COPING, REMEMBERING, & MOURNING
(Tuesday September 10, 2013, Wall Street NYC) It has almost become a cliché to say that September 11, 2001 changed America. Any changes the public may have endured rapidly came to be perceived as inconveniences. Yes, we have seen changes in specific aspects of our lives such as the strict screening process that has become a fact of life for those who travel by air but largely life for the majority of Americans has simply gone on. Aside from the immediate survivors who escaped the burning Twin Towers and Pentagon and the families and friends of all those who perished, the members of our Armed Forces and their families have born the great brunt of change.
There are a host of tangential issues that have come to dominate political discourse each of which is touted as part of the government’s efforts to increase security. In retrospect it is clearly evident that there would be some major enhancements to public safety and security after the perpetration of the attacks on our soil 12 years ago tomorrow. How could there not have been? This far out from that day and the immediate legislative and military initiatives enacted by the Cheney-Bush Administration some of those measures have taken on a more sinister connotation than ever intended. But that is beside the point today. Today, 12 years ago today, should be the point of reference by which to assess all that has subsequently transpired.
As it is on any given business day, these streets in Lower Manhattan are a bustle of frenetic activity. This narrow network of blocks are home to such venerated financial institutions including the Federal Reserve Bank, the New York Stock Exchange, NASDAQ Stock Market ("NASDAQ" originally stood for National Association of Securities Dealers Automated Quotations), and the largest banks, brokerage and bond houses, insurers, underwriters, and all manner of associated enterprises. As much as Wall Street is an actual thoroughfare it has come to represent the American economic and financial center. Thousands work in this crowded neighborhood arriving each morning from ferries, buses, and taxis, subways. An almost large of a force work here in cafes’, lunch counters, restaurants, bars, sandwich shops, diners and street vendors feed the tens of thousands who work in this congested pocket of Manhattan.
Twelve years ago today this neighborhood was as bustling and busy as it ever is. If there was a way to travel back in time and ask anyone in this neighborhood, anyone who worked in the World Trade Center plaza or the Twin Towers if they thought that this day would be their last; arguably very few might answer in the affirmative. The undeniable specter of death is typically not in the forefront of the consciousness of people in good health employed in non-hazardous jobs. Perhaps it is human nature or some inherent psychological immunity that permits us to live our daily lives not cowering in fear cognizant of the reality of our own death. For the majority of us we do not recognize daily the existential posed by modern life and, when and if we do, it tends to be a fleeting moment of introspection usually triggered by the death of a loved one or someone we are close to.

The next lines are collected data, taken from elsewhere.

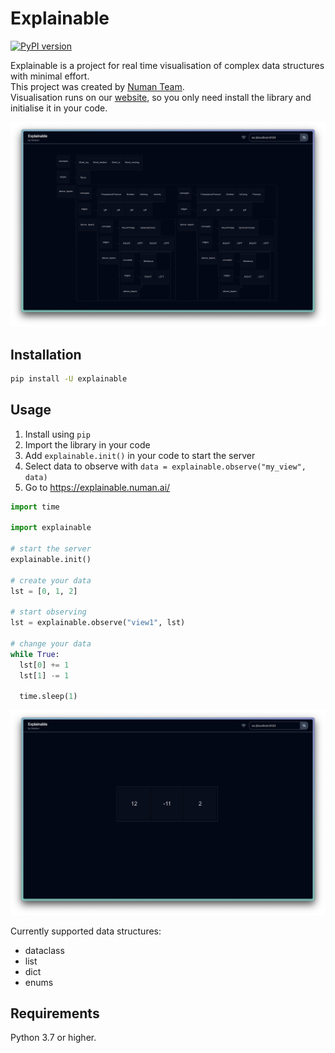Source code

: # Explainable

[![PyPI version](https://img.shields.io/pypi/v/explainable.svg)](https://pypi.org/project/explainable/)

Explainable is a project for real time visualisation of complex data structures with minimal effort.  
This project was created by [Numan Team](https://numan.ai/).  
Visualisation runs on our [website](https://explainable.numan.ai/), so you only need install the library and initialise it in your code.

![plot](./demo.png)

## Installation

```sh
pip install -U explainable
```

## Usage

1. Install using `pip`
2. Import the library in your code
3. Add `explainable.init()` in your code to start the server
4. Select data to observe with `data = explainable.observe("my_view", data)`
5. Go to https://explainable.numan.ai/

```python
import time

import explainable

# start the server
explainable.init()

# create your data
lst = [0, 1, 2]

# start observing
lst = explainable.observe("view1", lst)

# change your data
while True:
  lst[0] += 1
  lst[1] -= 1

  time.sleep(1)
```

![plot](./demo2.png)

Currently supported data structures:
- dataclass
- list
- dict
- enums

## Requirements

Python 3.7 or higher.

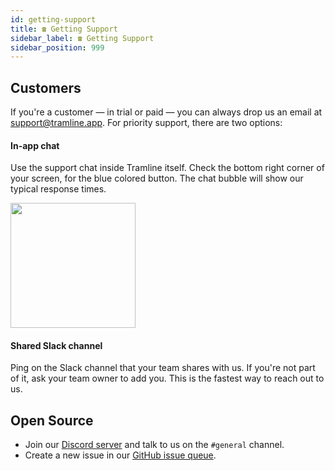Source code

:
 ```yaml
---
id: getting-support
title: ☎️ Getting Support
sidebar_label: ☎️ Getting Support
sidebar_position: 999
---
```


## Customers

If you're a customer — in trial or paid — you can always drop us an email at support@tramline.app. For priority support, there are two options:

#### In-app chat

Use the support chat inside Tramline itself. Check the bottom right corner of your screen, for the blue colored button. The chat bubble will show our typical response times.

<p><img src="/img/support-location.png" width="200" /></p>

#### Shared Slack channel

Ping on the Slack channel that your team shares with us. If you're not part of it, ask your team owner to add you. This is the fastest way to reach out to us.

## Open Source

- Join our [Discord server](https://go.tramline.app/discord) and talk to us on the `#general` channel.
- Create a new issue in our [GitHub issue queue](https://github.com/tramlinehq/tramline/issues).
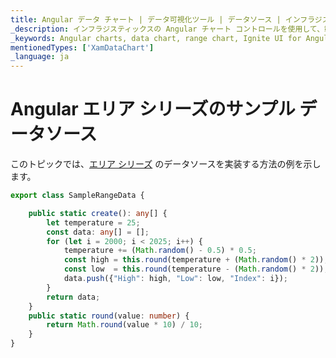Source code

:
 ```yaml
---
title: Angular データ チャート | データ可視化ツール | データソース | インフラジスティックス
_description: インフラジスティックスの Angular チャート コントロールを使用して、範囲エリア、範囲柱状などの範囲チャートを作成します。Ignite UI for Angular グラフ タイプについて説明します。
_keywords: Angular charts, data chart, range chart, Ignite UI for Angular, Infragistics, data source, Angular チャート, データ チャート, 範囲チャート, インフラジスティックス, データソース
mentionedTypes: ['XamDataChart']
_language: ja
---
```


# Angular エリア シリーズのサンプル データソース

このトピックでは、[エリア シリーズ](data-chart-type-range-series.md) のデータソースを実装する方法の例を示します。

```ts
export class SampleRangeData {

    public static create(): any[] {
        let temperature = 25;
        const data: any[] = [];
        for (let i = 2000; i < 2025; i++) {
            temperature += (Math.random() - 0.5) * 0.5;
            const high = this.round(temperature + (Math.random() * 2));
            const low  = this.round(temperature - (Math.random() * 2));
            data.push({"High": high, "Low": low, "Index": i});
        }
        return data;
    }
    public static round(value: number) {
        return Math.round(value * 10) / 10;
    }
}
```
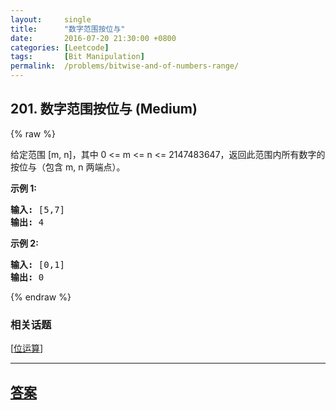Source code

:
 ```yaml
---
layout:     single
title:      "数字范围按位与"
date:       2016-07-20 21:30:00 +0800
categories: [Leetcode]
tags:       [Bit Manipulation]
permalink:  /problems/bitwise-and-of-numbers-range/
---
```


## 201. 数字范围按位与 (Medium)

{% raw %}

<p>给定范围 [m, n]，其中 0 &lt;= m &lt;= n &lt;= 2147483647，返回此范围内所有数字的按位与（包含 m, n 两端点）。</p>

<p><strong>示例 1:&nbsp;</strong></p>

<pre><strong>输入:</strong> [5,7]
<strong>输出:</strong> 4</pre>

<p><strong>示例 2:</strong></p>

<pre><strong>输入:</strong> [0,1]
<strong>输出:</strong> 0</pre>

{% endraw %}

### 相关话题
  [[位运算](https://github.com/openset/leetcode/tree/master/tag/bit-manipulation/README.md)]

---

## [答案](https://github.com/openset/leetcode/tree/master/problems/bitwise-and-of-numbers-range)
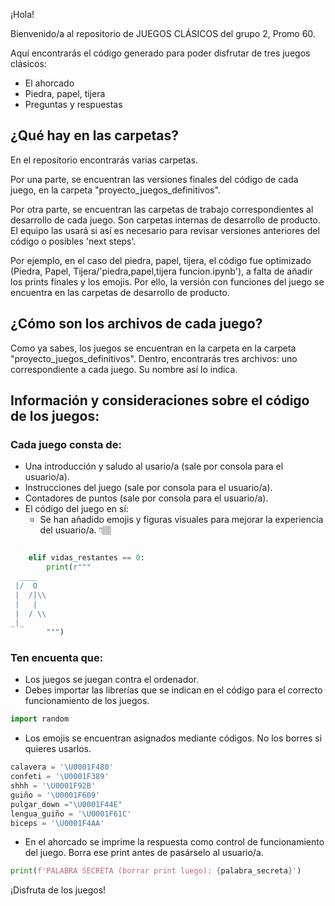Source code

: 
¡Hola! 

Bienvenido/a al repositorio de JUEGOS CLÁSICOS del grupo 2, Promo 60. 

Aquí encontrarás el código generado para poder disfrutar de tres juegos clásicos:
- El ahorcado
- Piedra, papel, tijera
- Preguntas y respuestas

## ¿Qué hay en las carpetas?
En el repositorio encontrarás varias carpetas.

Por una parte, se encuentran las versiones finales del código de cada juego, en la carpeta "proyecto_juegos_definitivos". 

Por otra parte, se encuentran las carpetas de trabajo correspondientes al desarrollo de cada juego.
Son carpetas internas de desarrollo de producto.
El equipo las usará si así es necesario para revisar versiones anteriores del código o posibles 'next steps'.
 
 Por ejemplo, en el caso del piedra, papel, tijera, el código fue optimizado (Piedra, Papel, Tijera/'piedra,papel,tijera funcion.ipynb'), a falta de añadir los prints finales y los emojis. Por ello, la versión con funciones del juego se encuentra en las carpetas de desarrollo de producto. 

## ¿Cómo son los archivos de cada juego?

Como ya sabes, los juegos se encuentran en la carpeta en la carpeta "proyecto_juegos_definitivos".
Dentro, encontrarás tres archivos: uno correspondiente a cada juego. Su nombre así lo indica. 

## Información y consideraciones sobre el código de los juegos:

### Cada juego consta de:

- Una introducción y saludo al usario/a (sale por consola para el usuario/a).
- Instrucciones del juego (sale por consola para el usuario/a).
- Contadores de puntos (sale por consola para el usuario/a).
- El código del juego en sí: 
    - Se han añadido emojis y figuras visuales para mejorar la experiencia del usuario/a. 👇🏽
``` python

    elif vidas_restantes == 0: 
        print(r"""
  ____
 |/  O
 |  /|\\
 |   |
 |  / \\  
_|_
        """)    

```
 

### Ten encuenta que:
- Los juegos se juegan contra el ordenador.
- Debes importar las librerías que se indican en el código para el correcto funcionamiento de los juegos. 
```python
import random
```
- Los emojis se encuentran asignados mediante códigos. No los borres si quieres usarlos. 

```python
calavera = '\U0001F480'
confeti = '\U0001F389'
shhh = '\U0001F92B'     
guiño = '\U0001F609'
pulgar_down ="\U0001F44E"
lengua_guiño = '\U0001F61C'
biceps = '\U0001F4AA'
```
- En el ahorcado se imprime la respuesta como control de funcionamiento del juego. Borra ese print antes de pasárselo al usuario/a.

```python
print(f'PALABRA SECRETA (borrar print luego): {palabra_secreta}')
```

¡Disfruta de los juegos!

There is a tenet in virtually every religion’s holy book extolling the believer to “Live each day as if it is your last”. An inspiring sentiment, a noble goal but so easily unattainable given the amount of time and energy most of us consume pondering such an ambitious way of life. We rarely, if ever, contemplate the precarious nature of our lives and the randomness that pervades our day to day existence. How many of the men and women work walked into the World Trade Center towers 12 years ago tomorrow mused about their death? How many of the Members of Service from the Fire Department of the City of New York (FDNY), the New York City Police Department (NYPD, the Port Authority Police (PANYNJ), and other first responders were actually struck by the notion that they might die on that day?
Outside the confines of hospital wards tending to the most ill patients the thought of impending demise is rare. Yet death, by whatever metaphor we choose to call it is an omnipresent viewer on the sidelines of all of our lives. Perhaps, if nothing else, the events here on September 11 2001 have prompted people in the New York City Metropolitan Area to give a few moments thought each day to the fleeting nature of time and the inexorable reality of death.
Tomorrow we will mark the 12 year anniversary of that dreadful day; we will mourn for all who were lost and taken from us and maybe even give some small offering to the cosmos in prayer for understanding and solace. For some of us it will be yet another bitter day as full of venomous anger as it was 12 years ago tomorrow. Yes, an atrocity took far too many of us and the heartache of that event will never fade. It may dissipate somewhat just as a painted surface loses its luster after so many years exposed to the elements.
On this day 12 years ago none of us could have imagined the horror that pended just a sunrise hence. Perhaps the true story of that day, of those who perpetrated that series of crimes will never be fully known to the public. This deficiency of certitude remains that which leaves wounds open, raw, and festering. All we do know for sure are the faces and the names of those who lived their last full day of life on September 10, 2001 and we should honor their deaths and always consider them to be the first casualties of a war with no end in sight.
May God Bless and Keep all who perished.